Kulaklarını dolduran müziğe eşlik ederek eve döndü. Bahçeye girdiğinde Mars’ın ev kapısının önünde durmuş bir şeyi kokladığını fark etti. Kaşlarını çatarak ona yaklaştı.
“O ne oğlum? Çağatay’ın kokuşuk ayakkabılarıyla mı oynuyorsun yoksa yine?”
Ama yanına varınca Mars’ın kokladığı şeyin ayakkabı olacak kadar küçük olmadığını fark etti. Şaşkınlıkla dudakları aralandı. Mars’ı tasmasından tutarak yavaşça kenara çekti. Tereddütle titreyen elleriyle kutuya uzandı.

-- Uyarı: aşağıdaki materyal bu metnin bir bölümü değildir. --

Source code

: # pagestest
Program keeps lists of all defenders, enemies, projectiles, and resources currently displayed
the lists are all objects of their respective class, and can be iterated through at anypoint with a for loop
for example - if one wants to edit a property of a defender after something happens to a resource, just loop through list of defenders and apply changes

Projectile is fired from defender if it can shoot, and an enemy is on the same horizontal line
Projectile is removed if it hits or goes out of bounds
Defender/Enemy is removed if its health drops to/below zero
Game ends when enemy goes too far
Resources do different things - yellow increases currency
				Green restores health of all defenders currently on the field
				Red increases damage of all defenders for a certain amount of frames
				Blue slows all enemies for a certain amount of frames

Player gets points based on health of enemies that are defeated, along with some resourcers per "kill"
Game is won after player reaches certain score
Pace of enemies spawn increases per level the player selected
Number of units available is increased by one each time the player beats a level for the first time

Kutunun içinde ne olduğunu biliyordu, aşinaydı çünkü. Yıllarca sabah akşam taşımıştı. Gözü gibi bakmıştı. Bilinçsiz bir hareketle zedelemekten korktuğu için geceleri yatakta sarılamadığından bunun gibi bir kutuya koyup baş ucunda tutardı.
Derin bir nefes çekerek elini kutunun siyah kumaşında gezdirdi sonra da iki eliyle kavrayarak kendine yaklaştırdı. Yaptığı her hareket kalp atışlarının düzenini bozuyordu. Midesi düğüm düğüm olmuştu.

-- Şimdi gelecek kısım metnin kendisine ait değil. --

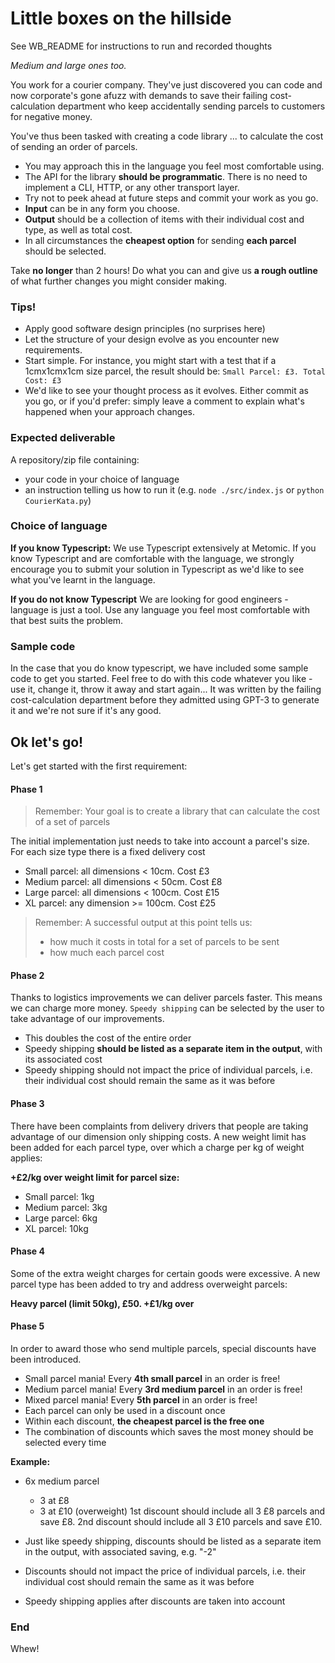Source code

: # Little boxes on the hillside
See WB_README for instructions to run and recorded thoughts

_Medium and large ones too._

You work for a courier company. They've just discovered you can code and now corporate's gone afuzz with demands to save their failing cost-calculation department who keep accidentally sending parcels to customers for negative money.

You've thus been tasked with creating a code library ... to calculate the cost of sending an order of parcels. 

 - You may approach this in the language you feel most comfortable using.  
 - The API for the library **should be programmatic**. There is no need to implement a CLI, HTTP, or any other transport layer. 
 - Try not to peek ahead at future steps and commit your work as you go.  
 - **Input** can be in any form you choose.  
 - **Output** should be a collection of items with their individual cost and type, as well as total cost.  
 - In all circumstances the **cheapest option** for sending **each parcel** should be selected. 

Take **no longer** than 2 hours! Do what you can and give us **a rough outline** of what further changes you might consider making.  


### Tips!  
 - Apply good software design principles (no surprises here)
 - Let the structure of your design evolve as you encounter new requirements.
 - Start simple. For instance, you might start with a test that if a 1cmx1cmx1cm size parcel, the result should be: `Small Parcel: £3. Total Cost: £3`  
- We'd like to see your thought process as it evolves. Either commit as you go, or if you'd prefer: simply leave a comment to explain what's happened when your approach changes. 

### Expected deliverable
A repository/zip file containing: 
- your code in your choice of language
- an instruction telling us how to run it (e.g. `node ./src/index.js` or `python CourierKata.py`)

### Choice of language
**If you know Typescript:**
We use Typescript extensively at Metomic. If you know Typescript and are comfortable with the language, we strongly encourage you to submit your solution in Typescript as we'd like to see what you've learnt in the language.

**If you do not know Typescript**
We are looking for good engineers - language is just a tool. Use any language you feel most comfortable with that best suits the problem. 

### Sample code
In the case that you do know typescript, we have included some sample code to get you started. Feel free to do with this code whatever you like - use it, change it, throw it away and start again... It was written by the failing cost-calculation department before they admitted using GPT-3 to generate it and we're not sure if it's any good.


## Ok let's go!
Let's get started with the first requirement:
#### Phase 1
> Remember: Your goal is to create a library that can calculate the cost of a set of parcels

The initial implementation just needs to take into account a parcel's size. For each size type there is a fixed delivery cost
- Small parcel: all dimensions < 10cm. Cost £3  
- Medium parcel: all dimensions < 50cm. Cost £8  
- Large parcel: all dimensions < 100cm. Cost £15  
- XL parcel: any dimension >= 100cm. Cost £25  

> Remember: A successful output at this point tells us:
> - how much it costs in total for a set of parcels to be sent
> - how much each parcel cost

#### Phase 2
Thanks to logistics improvements we can deliver parcels faster. This means we can charge more money. `Speedy shipping` can be selected by the user to take advantage of our improvements.
 - This doubles the cost of the entire order
 - Speedy shipping **should be listed as a separate item in the output**, with its associated cost
 - Speedy shipping should not impact the price of individual parcels, i.e. their individual cost should remain the same as it was before

#### Phase 3
There have been complaints from delivery drivers that people are taking advantage of our dimension only shipping costs. A new weight limit has been added for each parcel type, over which a charge per kg of weight applies:

**+£2/kg over weight limit for parcel size:**  
- Small parcel: 1kg  
- Medium parcel: 3kg  
- Large parcel: 6kg  
- XL parcel: 10kg  

#### Phase 4
Some of the extra weight charges for certain goods were excessive. A new parcel type has been added to try and address overweight parcels:

**Heavy parcel (limit 50kg), £50. +£1/kg over**

#### Phase 5
In order to award those who send multiple parcels, special discounts have been introduced.
- Small parcel mania! Every **4th small parcel** in an order is free!  
- Medium parcel mania! Every **3rd medium parcel** in an order is free!  
- Mixed parcel mania! Every **5th parcel** in an order is free!  
- Each parcel can only be used in a discount once
- Within each discount, **the cheapest parcel is the free one**
- The combination of discounts which saves the most money should be selected every time  


**Example:**
 - 6x medium parcel
	 - 3 at £8
	 - 3 at £10 (overweight)
1st discount should include all 3 £8 parcels and save £8. 
2nd discount should include all 3 £10 parcels and save £10.


- Just like speedy shipping, discounts should be listed as a separate item in the output, with associated saving, e.g. "-2"  
- Discounts should not impact the price of individual parcels, i.e. their individual cost should remain the same as it was before  
- Speedy shipping applies after discounts are taken into account


### End
Whew!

O an bunu buraya kimin koyduğunu hiç düşünmüyordu. Şüpheyle yaklaşmıyordu. Sadece içindekine ulaşmak istiyordu fakat çekiniyordu, korkuyordu.
Eli fermuara gitti ve yavaş hareketlerle açtı. İçindekiyle karşılaşması için sadece kapağı kaldırması gerekiyordu. Ama yapamıyordu. Eli kutuda öylece kalmıştı, bekliyordu. Gereken cesareti bulamamıştı içinde. Ona saatler gibi gelen bir süre boyunca öylece durdu. Sonunda gözlerini yumdu ve Hadi Belma dedi içinden. Yapabilirsin.
Ağır hareketlerle kaldırdığı kapağın altından çıkan kalbini acıtmıştı. Duyduğu özlemin kokusunu burnunda hissediyordu sanki. Titreyen elini dokunmaya kıyamıyormuşcasına tellerde gezdirdi. Bu ufak dokunuşlarla aşka gelen tellerin titreyişiyle Belma’nın nefesi kesildi. Ne kadar olmuştu? Yedi yıl… Dile kolay.
Onu sanki bir bebek taşıyormuş gibi kavradı yavaşça. Sarsmamaya dikkat ederek kutudan çıkardı. Gözünde daha değerli bir şey yoktu o an için. Kucağına alınca kalp atışları hızlanmıştı. Ağırlığını hissetmek onu anılarına sürüklemişti. Bu güzeldi. Tanıdıktı. Fakat aynı zamanda acı doluydu.
Aklına gelen anılarla gözleri dolunca başını iki yana sallayarak onları zihninden kovmaya çalıştı ve dikkatle kutusuna geri bıraktı. Kutuyu eline alarak doğruldu.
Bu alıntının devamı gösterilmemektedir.